Texans May Have Money Sitting in Old Toll Accounts — Here’s How to Claim It
Millions of Texans prepaid money into toll accounts they eventually forgot about. Some of it is still sitting there — waiting to be claimed or about to be turned over to the state.
Quick Take (1- minute read)
— TxTag, EZ TAG, and TollTag accounts all allow refunds of remaining balances
— TxTag went through a major system transition in 2024–2025 — 1.4 million accounts were not transferred
— Inactive TollTag accounts are turned over to the Texas Comptroller after three years of inactivity
— Refunds are free to request — no middleman needed
— You can check your status right now online
Here’s What Most Texans Don’t Know
Every time you load money onto a toll account, you’re prepaying.
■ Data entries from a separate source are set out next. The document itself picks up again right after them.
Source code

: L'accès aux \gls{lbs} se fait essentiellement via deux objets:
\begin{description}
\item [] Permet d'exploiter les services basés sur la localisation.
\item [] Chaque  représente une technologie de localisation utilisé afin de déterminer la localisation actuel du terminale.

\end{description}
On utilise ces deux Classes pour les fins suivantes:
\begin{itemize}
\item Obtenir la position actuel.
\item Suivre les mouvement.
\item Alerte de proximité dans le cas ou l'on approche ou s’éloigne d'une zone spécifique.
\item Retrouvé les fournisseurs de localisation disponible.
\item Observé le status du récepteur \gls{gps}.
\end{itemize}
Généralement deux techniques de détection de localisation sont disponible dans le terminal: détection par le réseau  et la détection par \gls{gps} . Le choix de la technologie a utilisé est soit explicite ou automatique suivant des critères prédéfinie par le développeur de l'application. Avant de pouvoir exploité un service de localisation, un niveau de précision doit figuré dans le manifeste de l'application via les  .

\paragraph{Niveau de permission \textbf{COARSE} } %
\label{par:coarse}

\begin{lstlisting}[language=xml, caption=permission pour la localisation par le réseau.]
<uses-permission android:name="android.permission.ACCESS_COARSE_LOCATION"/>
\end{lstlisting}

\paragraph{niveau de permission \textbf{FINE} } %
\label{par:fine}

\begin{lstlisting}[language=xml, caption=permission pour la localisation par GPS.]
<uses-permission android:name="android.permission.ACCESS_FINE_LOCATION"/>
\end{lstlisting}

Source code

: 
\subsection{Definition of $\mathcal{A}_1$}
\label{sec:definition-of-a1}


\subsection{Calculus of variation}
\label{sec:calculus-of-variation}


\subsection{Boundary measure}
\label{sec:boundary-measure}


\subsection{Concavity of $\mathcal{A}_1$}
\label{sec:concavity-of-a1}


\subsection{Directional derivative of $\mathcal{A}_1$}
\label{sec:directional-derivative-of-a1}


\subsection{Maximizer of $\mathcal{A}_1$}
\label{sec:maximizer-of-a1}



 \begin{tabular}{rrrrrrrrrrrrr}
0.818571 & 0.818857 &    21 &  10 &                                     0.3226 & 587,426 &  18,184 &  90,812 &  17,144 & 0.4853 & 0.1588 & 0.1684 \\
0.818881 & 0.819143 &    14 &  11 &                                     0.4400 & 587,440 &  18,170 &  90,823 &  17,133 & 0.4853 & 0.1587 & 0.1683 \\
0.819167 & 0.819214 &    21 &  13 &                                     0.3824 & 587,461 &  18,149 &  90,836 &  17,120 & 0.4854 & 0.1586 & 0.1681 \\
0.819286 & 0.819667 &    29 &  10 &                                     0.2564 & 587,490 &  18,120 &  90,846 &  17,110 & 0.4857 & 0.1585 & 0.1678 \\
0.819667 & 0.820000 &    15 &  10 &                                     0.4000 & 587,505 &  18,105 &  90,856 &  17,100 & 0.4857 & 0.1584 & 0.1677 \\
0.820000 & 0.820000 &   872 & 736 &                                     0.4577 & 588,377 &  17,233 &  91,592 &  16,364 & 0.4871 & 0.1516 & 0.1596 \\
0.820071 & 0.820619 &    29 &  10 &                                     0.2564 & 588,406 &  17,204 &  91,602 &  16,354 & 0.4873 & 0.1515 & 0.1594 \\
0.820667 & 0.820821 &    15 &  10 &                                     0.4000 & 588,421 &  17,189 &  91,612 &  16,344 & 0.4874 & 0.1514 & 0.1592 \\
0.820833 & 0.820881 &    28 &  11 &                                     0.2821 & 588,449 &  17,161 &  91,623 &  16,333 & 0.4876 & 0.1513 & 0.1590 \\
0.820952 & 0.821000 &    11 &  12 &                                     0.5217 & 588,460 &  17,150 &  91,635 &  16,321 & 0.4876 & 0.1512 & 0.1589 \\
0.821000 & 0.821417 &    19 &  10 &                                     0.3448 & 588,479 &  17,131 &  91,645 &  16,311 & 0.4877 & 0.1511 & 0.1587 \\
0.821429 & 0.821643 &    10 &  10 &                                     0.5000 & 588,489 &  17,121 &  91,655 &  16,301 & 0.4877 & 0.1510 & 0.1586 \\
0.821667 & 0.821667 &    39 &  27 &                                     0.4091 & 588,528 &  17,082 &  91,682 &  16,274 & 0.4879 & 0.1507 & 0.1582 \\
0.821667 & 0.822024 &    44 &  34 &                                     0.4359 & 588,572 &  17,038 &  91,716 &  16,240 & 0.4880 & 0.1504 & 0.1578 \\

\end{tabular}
And prepaid balances don’t always follow you when you move, switch vehicles, or stop driving toll roads.
If you had a TxTag before November 2024 — and your account was inactive or had an unpaid balance — it was not transferred to the new system. A KXAN investigation found 1.4 million TxTag accounts — 60% of all account holders — were not transferred over to HCTRA because they were inactive for a year prior or had a negative balance.
That’s 1.4 million accounts potentially tied to forgotten balances, expired refund checks, or unresolved account issues.
Source: KXAN Investigative Report / TxDOT
What Happened to TxTag
This is the part that caused the most confusion.
In late 2024, management of TxTag accounts was officially transferred to the Harris County Toll Road Authority — the same agency that runs EZ TAG. By early 2026, that transition was fully complete.
TxTag.org permanently closed for new accounts and payments on February 22, 2025. HCTRA migrated about one million TxTag accounts into their system.
If your account was inactive for more than 12 months or had unpaid balances, it was not transferred. In that case, you received a refund check with a 180-day expiration window.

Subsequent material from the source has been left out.